== THE RECORDS

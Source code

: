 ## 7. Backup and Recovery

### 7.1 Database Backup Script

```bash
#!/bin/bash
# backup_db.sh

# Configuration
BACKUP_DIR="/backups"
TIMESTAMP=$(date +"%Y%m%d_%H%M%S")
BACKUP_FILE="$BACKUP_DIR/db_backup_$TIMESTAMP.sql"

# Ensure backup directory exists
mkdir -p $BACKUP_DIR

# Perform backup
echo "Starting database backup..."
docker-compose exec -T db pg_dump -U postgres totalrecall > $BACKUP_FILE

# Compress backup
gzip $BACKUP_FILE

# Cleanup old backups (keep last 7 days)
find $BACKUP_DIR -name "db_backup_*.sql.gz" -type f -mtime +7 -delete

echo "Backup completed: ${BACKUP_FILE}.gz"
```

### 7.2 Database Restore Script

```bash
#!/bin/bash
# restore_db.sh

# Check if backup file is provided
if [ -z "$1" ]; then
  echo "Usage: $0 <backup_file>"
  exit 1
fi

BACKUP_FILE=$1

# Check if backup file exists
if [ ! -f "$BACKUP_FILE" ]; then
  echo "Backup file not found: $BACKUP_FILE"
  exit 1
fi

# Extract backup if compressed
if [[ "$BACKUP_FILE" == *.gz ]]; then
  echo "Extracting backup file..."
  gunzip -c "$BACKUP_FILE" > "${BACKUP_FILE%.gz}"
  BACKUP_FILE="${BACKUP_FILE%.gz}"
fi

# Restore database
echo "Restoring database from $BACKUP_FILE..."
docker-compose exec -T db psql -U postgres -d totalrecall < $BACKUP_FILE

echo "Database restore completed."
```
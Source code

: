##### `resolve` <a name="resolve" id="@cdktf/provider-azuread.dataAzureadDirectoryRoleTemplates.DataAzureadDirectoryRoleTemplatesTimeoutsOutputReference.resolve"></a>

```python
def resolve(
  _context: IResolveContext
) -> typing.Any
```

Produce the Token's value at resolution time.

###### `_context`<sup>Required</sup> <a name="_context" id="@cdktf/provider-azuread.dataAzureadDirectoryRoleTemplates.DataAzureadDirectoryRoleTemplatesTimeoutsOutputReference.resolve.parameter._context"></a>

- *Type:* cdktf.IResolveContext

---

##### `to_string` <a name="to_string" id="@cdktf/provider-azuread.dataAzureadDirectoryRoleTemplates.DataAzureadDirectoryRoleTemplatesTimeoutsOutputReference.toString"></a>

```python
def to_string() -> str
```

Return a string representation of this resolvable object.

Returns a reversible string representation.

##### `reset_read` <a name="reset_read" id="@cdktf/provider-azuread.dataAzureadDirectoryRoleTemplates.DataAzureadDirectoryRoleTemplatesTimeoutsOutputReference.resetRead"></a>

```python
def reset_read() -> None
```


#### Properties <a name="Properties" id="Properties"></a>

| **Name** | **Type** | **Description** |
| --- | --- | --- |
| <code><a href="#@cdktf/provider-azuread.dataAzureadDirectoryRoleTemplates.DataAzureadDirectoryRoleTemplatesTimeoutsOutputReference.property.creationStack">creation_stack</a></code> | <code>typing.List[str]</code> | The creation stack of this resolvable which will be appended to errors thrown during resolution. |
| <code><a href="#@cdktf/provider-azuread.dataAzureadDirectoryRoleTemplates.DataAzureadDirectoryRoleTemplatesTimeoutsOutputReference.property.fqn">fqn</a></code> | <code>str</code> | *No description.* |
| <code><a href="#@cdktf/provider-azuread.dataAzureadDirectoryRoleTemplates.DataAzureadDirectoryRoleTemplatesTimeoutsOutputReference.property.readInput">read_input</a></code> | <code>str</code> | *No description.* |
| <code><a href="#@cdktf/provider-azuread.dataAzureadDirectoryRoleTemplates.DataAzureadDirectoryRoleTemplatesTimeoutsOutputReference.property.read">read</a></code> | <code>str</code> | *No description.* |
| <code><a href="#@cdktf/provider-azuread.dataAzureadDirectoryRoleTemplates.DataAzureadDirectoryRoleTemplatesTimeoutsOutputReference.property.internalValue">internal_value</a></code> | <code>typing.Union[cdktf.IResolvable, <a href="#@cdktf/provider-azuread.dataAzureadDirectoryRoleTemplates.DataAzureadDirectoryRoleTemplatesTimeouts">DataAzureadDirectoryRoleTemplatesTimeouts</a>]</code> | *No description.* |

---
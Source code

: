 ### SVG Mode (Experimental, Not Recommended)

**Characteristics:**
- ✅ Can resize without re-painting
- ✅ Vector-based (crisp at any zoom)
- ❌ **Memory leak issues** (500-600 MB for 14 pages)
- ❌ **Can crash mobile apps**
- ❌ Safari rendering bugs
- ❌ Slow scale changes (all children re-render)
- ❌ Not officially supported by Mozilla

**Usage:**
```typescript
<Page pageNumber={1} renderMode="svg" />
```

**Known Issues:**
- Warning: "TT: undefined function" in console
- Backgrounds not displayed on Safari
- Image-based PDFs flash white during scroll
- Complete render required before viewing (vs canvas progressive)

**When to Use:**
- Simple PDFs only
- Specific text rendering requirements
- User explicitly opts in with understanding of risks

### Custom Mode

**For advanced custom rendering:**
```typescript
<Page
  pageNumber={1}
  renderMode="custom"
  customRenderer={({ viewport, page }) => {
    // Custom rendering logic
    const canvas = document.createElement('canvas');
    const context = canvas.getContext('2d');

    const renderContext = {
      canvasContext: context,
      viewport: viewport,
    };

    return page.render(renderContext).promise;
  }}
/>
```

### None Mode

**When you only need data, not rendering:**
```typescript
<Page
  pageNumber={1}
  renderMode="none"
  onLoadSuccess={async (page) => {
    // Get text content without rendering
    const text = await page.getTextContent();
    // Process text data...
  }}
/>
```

====

◆ **BRIEF**
Which lines hold the string "resolution"? Copy all of them from the data above.

◆ **EXERCISE RESULT**
Produce the Token's value at resolution time.
| <code><a href="#@cdktf/provider-azuread.dataAzureadDirectoryRoleTemplates.DataAzureadDirectoryRoleTemplatesTimeoutsOutputReference.property.creationStack">creation_stack</a></code> | <code>typing.List[str]</code> | The creation stack of this resolvable which will be appended to errors thrown during resolution. |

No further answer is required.